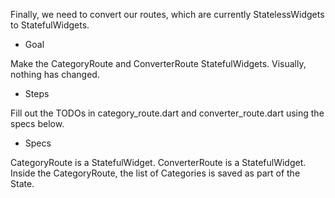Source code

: Finally, we need to convert our routes, which are currently StatelessWidgets to StatefulWidgets.

- Goal

Make the CategoryRoute and ConverterRoute StatefulWidgets. Visually, nothing has changed.

- Steps

Fill out the TODOs in category_route.dart and converter_route.dart using the specs below.

- Specs

CategoryRoute is a StatefulWidget.
ConverterRoute is a StatefulWidget.
Inside the CategoryRoute, the list of Categories is saved as part of the State.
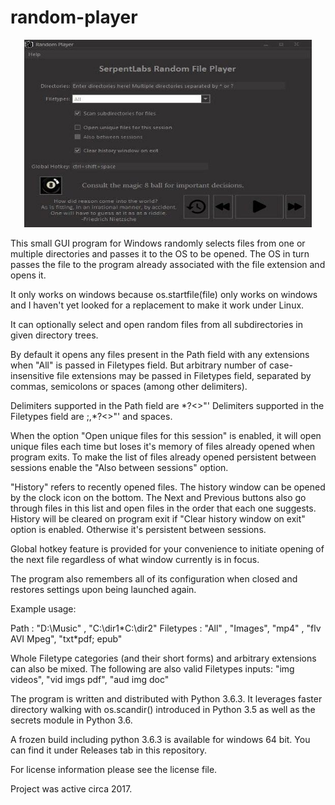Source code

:# random-player


<p align="center">
  <img width="460" height="300" src="https://github.com/serpent-code/random-player/blob/master/images/screenshot.jpg">
</p>

This small GUI program for Windows randomly selects files from one 
or multiple directories and passes it to the OS to be opened.
The OS in turn passes the file to the program already associated 
with the file extension and opens it.

It only works on windows because os.startfile(file) only works on windows and I haven't yet looked for a replacement 
to make it work under Linux.

It can optionally select and open random files from all subdirectories 
in given directory trees.

By default it opens any files present in the Path field with
any extensions when "All" is passed in Filetypes field.
But arbitrary number of case-insensitive file extensions may be passed
in Filetypes field, separated by commas, semicolons or spaces (among other delimiters).

Delimiters supported in the Path field are \*?<>"'
Delimiters supported in the Filetypes field are ;,\*?<>"' and spaces.

When the option "Open unique files for this session" is enabled,
it will open unique files each time but loses it's memory of files already
opened when program exits. To make the list of files already opened
persistent between sessions enable the "Also between sessions" option.

"History" refers to recently opened files. The history window can be opened by the clock icon
on the bottom. The Next and Previous buttons also go through files in this list and open
files in the order that each one suggests. History will be cleared on program exit if 
"Clear history window on exit" option is enabled. Otherwise it's persistent between sessions.

Global hotkey feature is provided for your convenience to initiate opening of the next file
regardless of what window currently is in focus.

The program also remembers all of its configuration when closed and restores settings
upon being launched again.

Example usage:

Path : "D:\Music" , "C:\dir1\*C:\dir2"
Filetypes : "All" , "Images", "mp4" , "flv AVI Mpeg", "txt\*pdf; epub"

Whole Filetype categories (and their short forms) and arbitrary extensions
can also be mixed.
The following are also valid Filetypes inputs:
"img videos", "vid imgs pdf", "aud img doc" 


The program is written and distributed with Python 3.6.3.
It leverages faster directory walking with os.scandir() introduced in Python 3.5
as well as the secrets module in Python 3.6.

A frozen build including python 3.6.3 is available for windows 64 bit. You can find it under Releases tab in this repository.

For license information please see the license file.

Project was active circa 2017.
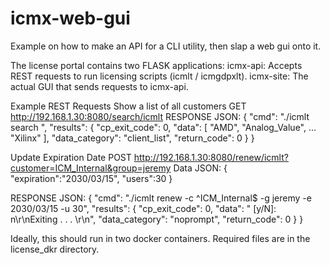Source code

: # icmx-web-gui
Example on how to make an API for a CLI utility, then slap a web gui onto it.

The license portal contains two FLASK applications:
icmx-api: Accepts REST requests to run licensing scripts (icmlt / icmgdpxlt).
icmx-site: The actual GUI that sends requests to icmx-api.

Example REST Requests
Show a list of all customers
GET http://192.168.1.30:8080/search/icmlt
RESPONSE JSON:
{
  "cmd": "./icmlt search ",
  "results": {
    "cp_exit_code": 0,
    "data": [
      "AMD",
      "Analog_Value",
      ...
      "Xilinx"
    ],
    "data_category": "client_list",
    "return_code": 0
  }
}

Update Expiration Date
POST http://192.168.1.30:8080/renew/icmlt?customer=ICM_Internal&group=jeremy
Data JSON:
{
  "expiration":"2030/03/15",
  "users":30
}

RESPONSE JSON:
{
  "cmd": "./icmlt renew -c ^ICM_Internal$ -g jeremy -e 2030/03/15 -u 30",
  "results": {
    "cp_exit_code": 0,
    "data": " [y/N]: n\r\nExiting . . . \r\n",
    "data_category": "noprompt",
    "return_code": 0
  }
}


Ideally, this should run in two docker containers. Required files are in the license_dkr directory.

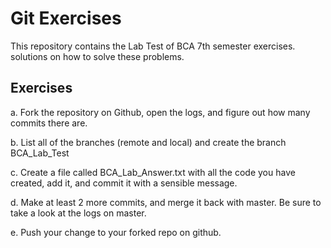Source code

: # Git Exercises

This repository contains the Lab Test of BCA 7th semester exercises. 
solutions on how to solve these problems.

## Exercises

a.	Fork the repository on Github, open the logs, and figure out how many commits there are.

b.	List all of the branches (remote and local) and create the branch BCA_Lab_Test

c.	Create a file called BCA_Lab_Answer.txt with all the code you have created, add it, and commit it with a sensible message.

d.	Make at least 2 more commits, and merge it back with master. Be sure to take a look at the logs on master.

e.	Push your change to your forked repo on github.




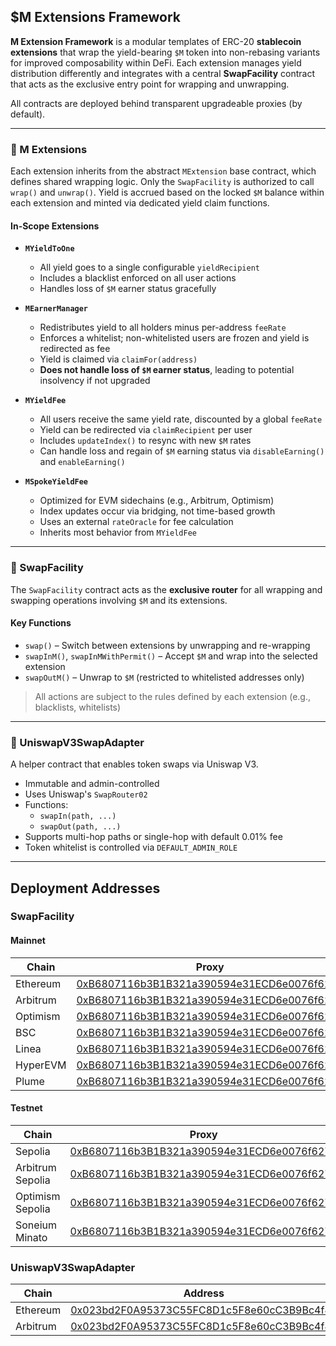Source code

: ## $M Extensions Framework

**M Extension Framework** is a modular templates of ERC-20 **stablecoin extensions** that wrap the yield-bearing `$M` token into non-rebasing variants for improved composability within DeFi. Each extension manages yield distribution differently and integrates with a central **SwapFacility** contract that acts as the exclusive entry point for wrapping and unwrapping.

All contracts are deployed behind transparent upgradeable proxies (by default).

---

### 🧩 M Extensions

Each extension inherits from the abstract `MExtension` base contract, which defines shared wrapping logic. Only the `SwapFacility` is authorized to call `wrap()` and `unwrap()`. Yield is accrued based on the locked `$M` balance within each extension and minted via dedicated yield claim functions.

#### In-Scope Extensions

- **`MYieldToOne`**

  - All yield goes to a single configurable `yieldRecipient`
  - Includes a blacklist enforced on all user actions
  - Handles loss of `$M` earner status gracefully

- **`MEarnerManager`**

  - Redistributes yield to all holders minus per-address `feeRate`
  - Enforces a whitelist; non-whitelisted users are frozen and yield is redirected as fee
  - Yield is claimed via `claimFor(address)`
  - **Does not handle loss of `$M` earner status**, leading to potential insolvency if not upgraded

- **`MYieldFee`**

  - All users receive the same yield rate, discounted by a global `feeRate`
  - Yield can be redirected via `claimRecipient` per user
  - Includes `updateIndex()` to resync with new `$M` rates
  - Can handle loss and regain of `$M` earning status via `disableEarning()` and `enableEarning()`

- **`MSpokeYieldFee`**
  - Optimized for EVM sidechains (e.g., Arbitrum, Optimism)
  - Index updates occur via bridging, not time-based growth
  - Uses an external `rateOracle` for fee calculation
  - Inherits most behavior from `MYieldFee`

---

### 🔁 SwapFacility

The `SwapFacility` contract acts as the **exclusive router** for all wrapping and swapping operations involving `$M` and its extensions.

#### Key Functions

- `swap()` – Switch between extensions by unwrapping and re-wrapping
- `swapInM()`, `swapInMWithPermit()` – Accept `$M` and wrap into the selected extension
- `swapOutM()` – Unwrap to `$M` (restricted to whitelisted addresses only)

> All actions are subject to the rules defined by each extension (e.g., blacklists, whitelists)

---

### 💱 UniswapV3SwapAdapter

A helper contract that enables token swaps via Uniswap V3.

- Immutable and admin-controlled
- Uses Uniswap's `SwapRouter02`
- Functions:
  - `swapIn(path, ...)`
  - `swapOut(path, ...)`
- Supports multi-hop paths or single-hop with default 0.01% fee
- Token whitelist is controlled via `DEFAULT_ADMIN_ROLE`

---

## Deployment Addresses

### SwapFacility

#### Mainnet

| Chain    | Proxy                                                                                                                            | Implementation                                                                                                                   | ProxyAdmin                                                                                                                       |
| -------- | -------------------------------------------------------------------------------------------------------------------------------- | -------------------------------------------------------------------------------------------------------------------------------- | -------------------------------------------------------------------------------------------------------------------------------- |
| Ethereum | [0xB6807116b3B1B321a390594e31ECD6e0076f6278](https://etherscan.io/address/0xB6807116b3B1B321a390594e31ECD6e0076f6278)            | [0xb4b738e41a0a79f09194e2f459b86f2406917ef0](https://etherscan.io/address/0xb4b738e41a0a79f09194e2f459b86f2406917ef0)            | [0x0f38d8a5583f9316084e9c40737244870c565924](https://etherscan.io/address/0x0f38d8a5583f9316084e9c40737244870c565924)            |
| Arbitrum | [0xB6807116b3B1B321a390594e31ECD6e0076f6278](https://arbiscan.io/address/0xB6807116b3B1B321a390594e31ECD6e0076f6278)             | [0xdbb20434e95afc9667c014fd69eda765aa785ef9](https://arbiscan.io/address/0xdbb20434e95afc9667c014fd69eda765aa785ef9)             | [0x0f38d8a5583f9316084e9c40737244870c565924](https://arbiscan.io/address/0x0f38d8a5583f9316084e9c40737244870c565924)             |
| Optimism | [0xB6807116b3B1B321a390594e31ECD6e0076f6278](https://optimistic.etherscan.io/address/0xB6807116b3B1B321a390594e31ECD6e0076f6278) | [0x07dd9e3b00002f9cb178670159d4e6fe0d8cd146](https://optimistic.etherscan.io/address/0x07dd9e3b00002f9cb178670159d4e6fe0d8cd146) | [0x0f38d8a5583f9316084e9c40737244870c565924](https://optimistic.etherscan.io/address/0x0f38d8a5583f9316084e9c40737244870c565924) |
| BSC      | [0xB6807116b3B1B321a390594e31ECD6e0076f6278](https://bscscan.com/address/0xB6807116b3B1B321a390594e31ECD6e0076f6278)             | [0xbc1e1838889a9458acd7bb3378b489ce5e1d2c1a](https://bscscan.com/address/0xbc1e1838889a9458acd7bb3378b489ce5e1d2c1a)             | [0x0f38d8a5583f9316084e9c40737244870c565924](https://bscscan.com/address/0x0f38d8a5583f9316084e9c40737244870c565924)             |
| Linea    | [0xB6807116b3B1B321a390594e31ECD6e0076f6278](https://lineascan.build/address/0xB6807116b3B1B321a390594e31ECD6e0076f6278)         | [0x9e0fdb26954bc8998158c0c921c8254bd6dfe5ec](https://lineascan.build/address/0x9e0fdb26954bc8998158c0c921c8254bd6dfe5ec)         | [0x0f38d8a5583f9316084e9c40737244870c565924](https://lineascan.build/address/0x0f38d8a5583f9316084e9c40737244870c565924)         |
| HyperEVM | [0xB6807116b3B1B321a390594e31ECD6e0076f6278](https://hyperevmscan.io/address/0xB6807116b3B1B321a390594e31ECD6e0076f6278)         | [0x23e07a9353236d0367ea9c5d6481c39920c6984c](https://hyperevmscan.io/address/0x23e07a9353236d0367ea9c5d6481c39920c6984c)         | [0x0f38d8a5583f9316084e9c40737244870c565924](https://hyperevmscan.io/address/0x0f38d8a5583f9316084e9c40737244870c565924)         |
| Plume    | [0xB6807116b3B1B321a390594e31ECD6e0076f6278](https://explorer.plume.org/address/0xB6807116b3B1B321a390594e31ECD6e0076f6278)      | [0xF3Ef8f66955FFe4637768A2C7937f731CD67d890](https://explorer.plume.org/address/0xF3Ef8f66955FFe4637768A2C7937f731CD67d890)      | [0x0f38d8a5583f9316084e9c40737244870c565924](https://explorer.plume.org/address/0x0f38d8a5583f9316084e9c40737244870c565924)      |

#### Testnet

| Chain            | Proxy                                                                                                                                  | Implementation                                                                                                                         | ProxyAdmin                                                                                                                             |
| ---------------- | -------------------------------------------------------------------------------------------------------------------------------------- | -------------------------------------------------------------------------------------------------------------------------------------- | -------------------------------------------------------------------------------------------------------------------------------------- |
| Sepolia          | [0xB6807116b3B1B321a390594e31ECD6e0076f6278](https://sepolia.etherscan.io/address/0xB6807116b3B1B321a390594e31ECD6e0076f6278)          | [0x431b9048c6ff6ef9d5d3e326675242134afa3dc3](https://sepolia.etherscan.io/address/0x431b9048c6ff6ef9d5d3e326675242134afa3dc3)          | [0x0f38d8a5583f9316084e9c40737244870c565924](https://sepolia.etherscan.io/address/0x0f38d8a5583f9316084e9c40737244870c565924)          |
| Arbitrum Sepolia | [0xB6807116b3B1B321a390594e31ECD6e0076f6278](https://sepolia.arbiscan.io/address/0xB6807116b3B1B321a390594e31ECD6e0076f6278)           | [0x248af94d8f8f7f37b9b2355c8ca46b19e7c7c6c2](https://sepolia.arbiscan.io/address/0x248af94d8f8f7f37b9b2355c8ca46b19e7c7c6c2)           | [0x0f38d8a5583f9316084e9c40737244870c565924](https://sepolia.arbiscan.io/address/0x0f38d8a5583f9316084e9c40737244870c565924)           |
| Optimism Sepolia | [0xB6807116b3B1B321a390594e31ECD6e0076f6278](https://sepolia-optimism.etherscan.io/address/0xB6807116b3B1B321a390594e31ECD6e0076f6278) | [0x248af94d8f8f7f37b9b2355c8ca46b19e7c7c6c2](https://sepolia-optimism.etherscan.io/address/0x248af94d8f8f7f37b9b2355c8ca46b19e7c7c6c2) | [0x0f38d8a5583f9316084e9c40737244870c565924](https://sepolia-optimism.etherscan.io/address/0x0f38d8a5583f9316084e9c40737244870c565924) |
| Soneium Minato   | [0xB6807116b3B1B321a390594e31ECD6e0076f6278](https://soneium-minato.blockscout.com/address/0xB6807116b3B1B321a390594e31ECD6e0076f6278) | [0x23d8162e084aA33D8EF6FCC0Ab33f4028A53Ee79](https://soneium-minato.blockscout.com/address/0x23d8162e084aA33D8EF6FCC0Ab33f4028A53Ee79) | [0x0f38d8a5583f9316084e9c40737244870c565924](https://soneium-minato.blockscout.com/address/0x0f38d8a5583f9316084e9c40737244870c565924) |

### UniswapV3SwapAdapter

| Chain    | Address                                                                                                               |
| -------- | --------------------------------------------------------------------------------------------------------------------- |
| Ethereum | [0x023bd2F0A95373C55FC8D1c5F8e60cC3B9Bc4f4b](https://etherscan.io/address/0x023bd2F0A95373C55FC8D1c5F8e60cC3B9Bc4f4b) |
| Arbitrum | [0x023bd2F0A95373C55FC8D1c5F8e60cC3B9Bc4f4b](https://arbiscan.io/address/0x023bd2F0A95373C55FC8D1c5F8e60cC3B9Bc4f4b)  |
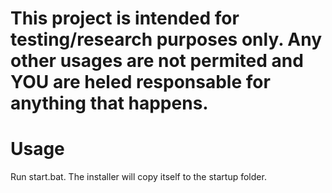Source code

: # This project is intended for testing/research purposes only. Any other usages are not permited and YOU are heled responsable for anything that happens.

# Usage

 Run start.bat. The installer will copy itself to the startup folder.
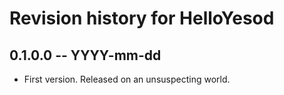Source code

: # Revision history for HelloYesod

## 0.1.0.0 -- YYYY-mm-dd

* First version. Released on an unsuspecting world.
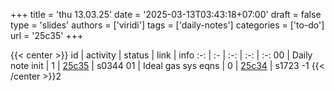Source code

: +++
title = 'thu 13.03.25'
date = '2025-03-13T03:43:18+07:00'
draft = false
type = 'slides'
authors = ['viridi']
tags = ['daily-notes']
categories = ['to-do']
url = '25c35'
+++

{{< center >}}
id | activity | status | link | info
:-: | :- | :-: | :-: | :-:
00 | Daily note init    | 1 | [25c35](/notes/25c35) | s0344
01 | Ideal gas sys eqns | 0 | [25c34](/notes/25c34) | s1723 -1
{{< /center >}}2
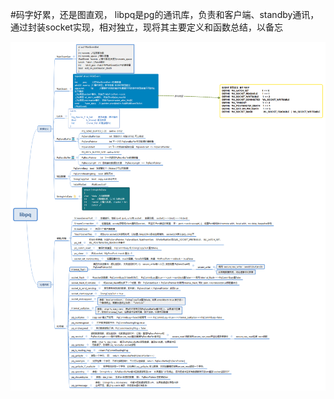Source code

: #码字好累，还是图直观， libpq是pg的通讯库，负责和客户端、standby通讯，通过封装socket实现，相对独立，现将其主要定义和函数总结，以备忘

![](https://github.com/shines001/blog/blob/master/postgres/img/libpq.png)


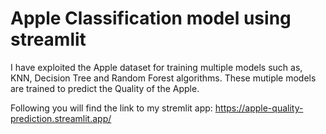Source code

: # Apple Classification model using streamlit
I have exploited the Apple dataset for training multiple models such as, KNN, Decision Tree and Random Forest algorithms.
These mutiple models are trained to predict the Quality of the Apple.

Following you will find the link to my stremlit app:
https://apple-quality-prediction.streamlit.app/
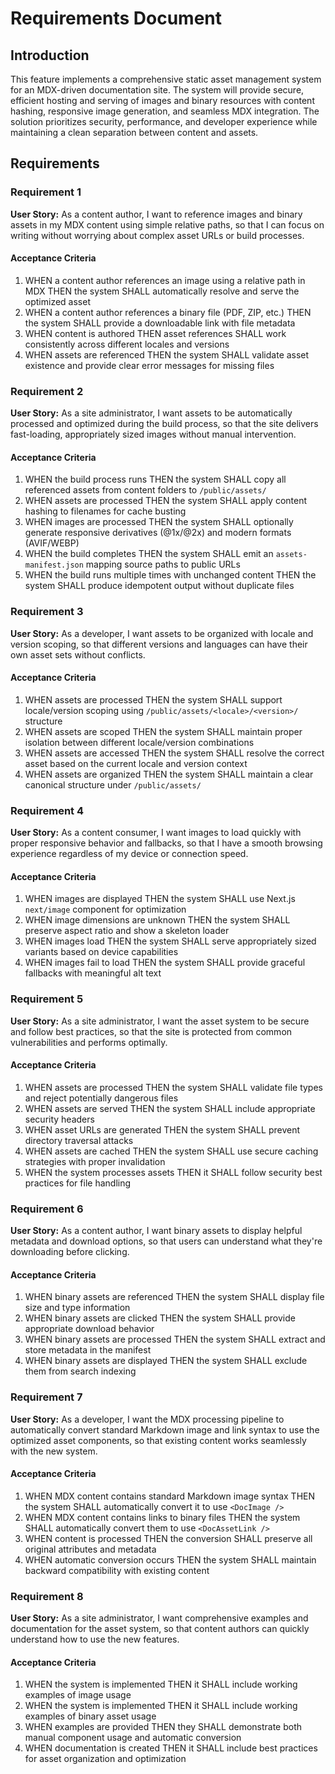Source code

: # Requirements Document

## Introduction

This feature implements a comprehensive static asset management system for an MDX-driven documentation site. The system will provide secure, efficient hosting and serving of images and binary resources with content hashing, responsive image generation, and seamless MDX integration. The solution prioritizes security, performance, and developer experience while maintaining a clean separation between content and assets.

## Requirements

### Requirement 1

**User Story:** As a content author, I want to reference images and binary assets in my MDX content using simple relative paths, so that I can focus on writing without worrying about complex asset URLs or build processes.

#### Acceptance Criteria

1. WHEN a content author references an image using a relative path in MDX THEN the system SHALL automatically resolve and serve the optimized asset
2. WHEN a content author references a binary file (PDF, ZIP, etc.) THEN the system SHALL provide a downloadable link with file metadata
3. WHEN content is authored THEN asset references SHALL work consistently across different locales and versions
4. WHEN assets are referenced THEN the system SHALL validate asset existence and provide clear error messages for missing files

### Requirement 2

**User Story:** As a site administrator, I want assets to be automatically processed and optimized during the build process, so that the site delivers fast-loading, appropriately sized images without manual intervention.

#### Acceptance Criteria

1. WHEN the build process runs THEN the system SHALL copy all referenced assets from content folders to `/public/assets/`
2. WHEN assets are processed THEN the system SHALL apply content hashing to filenames for cache busting
3. WHEN images are processed THEN the system SHALL optionally generate responsive derivatives (@1x/@2x) and modern formats (AVIF/WEBP)
4. WHEN the build completes THEN the system SHALL emit an `assets-manifest.json` mapping source paths to public URLs
5. WHEN the build runs multiple times with unchanged content THEN the system SHALL produce idempotent output without duplicate files

### Requirement 3

**User Story:** As a developer, I want assets to be organized with locale and version scoping, so that different versions and languages can have their own asset sets without conflicts.

#### Acceptance Criteria

1. WHEN assets are processed THEN the system SHALL support locale/version scoping using `/public/assets/<locale>/<version>/` structure
2. WHEN assets are scoped THEN the system SHALL maintain proper isolation between different locale/version combinations
3. WHEN assets are accessed THEN the system SHALL resolve the correct asset based on the current locale and version context
4. WHEN assets are organized THEN the system SHALL maintain a clear canonical structure under `/public/assets/`

### Requirement 4

**User Story:** As a content consumer, I want images to load quickly with proper responsive behavior and fallbacks, so that I have a smooth browsing experience regardless of my device or connection speed.

#### Acceptance Criteria

1. WHEN images are displayed THEN the system SHALL use Next.js `next/image` component for optimization
2. WHEN image dimensions are unknown THEN the system SHALL preserve aspect ratio and show a skeleton loader
3. WHEN images load THEN the system SHALL serve appropriately sized variants based on device capabilities
4. WHEN images fail to load THEN the system SHALL provide graceful fallbacks with meaningful alt text

### Requirement 5

**User Story:** As a site administrator, I want the asset system to be secure and follow best practices, so that the site is protected from common vulnerabilities and performs optimally.

#### Acceptance Criteria

1. WHEN assets are processed THEN the system SHALL validate file types and reject potentially dangerous files
2. WHEN assets are served THEN the system SHALL include appropriate security headers
3. WHEN asset URLs are generated THEN the system SHALL prevent directory traversal attacks
4. WHEN assets are cached THEN the system SHALL use secure caching strategies with proper invalidation
5. WHEN the system processes assets THEN it SHALL follow security best practices for file handling

### Requirement 6

**User Story:** As a content author, I want binary assets to display helpful metadata and download options, so that users can understand what they're downloading before clicking.

#### Acceptance Criteria

1. WHEN binary assets are referenced THEN the system SHALL display file size and type information
2. WHEN binary assets are clicked THEN the system SHALL provide appropriate download behavior
3. WHEN binary assets are processed THEN the system SHALL extract and store metadata in the manifest
4. WHEN binary assets are displayed THEN the system SHALL exclude them from search indexing

### Requirement 7

**User Story:** As a developer, I want the MDX processing pipeline to automatically convert standard Markdown image and link syntax to use the optimized asset components, so that existing content works seamlessly with the new system.

#### Acceptance Criteria

1. WHEN MDX content contains standard Markdown image syntax THEN the system SHALL automatically convert it to use `<DocImage />`
2. WHEN MDX content contains links to binary files THEN the system SHALL automatically convert them to use `<DocAssetLink />`
3. WHEN content is processed THEN the conversion SHALL preserve all original attributes and metadata
4. WHEN automatic conversion occurs THEN the system SHALL maintain backward compatibility with existing content

### Requirement 8

**User Story:** As a site administrator, I want comprehensive examples and documentation for the asset system, so that content authors can quickly understand how to use the new features.

#### Acceptance Criteria

1. WHEN the system is implemented THEN it SHALL include working examples of image usage
2. WHEN the system is implemented THEN it SHALL include working examples of binary asset usage
3. WHEN examples are provided THEN they SHALL demonstrate both manual component usage and automatic conversion
4. WHEN documentation is created THEN it SHALL include best practices for asset organization and optimization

Try it |
Pull every line with the string "opens" out of the material.

Response to the task |
with the file extension and opens it.
By default it opens any files present in the Path field with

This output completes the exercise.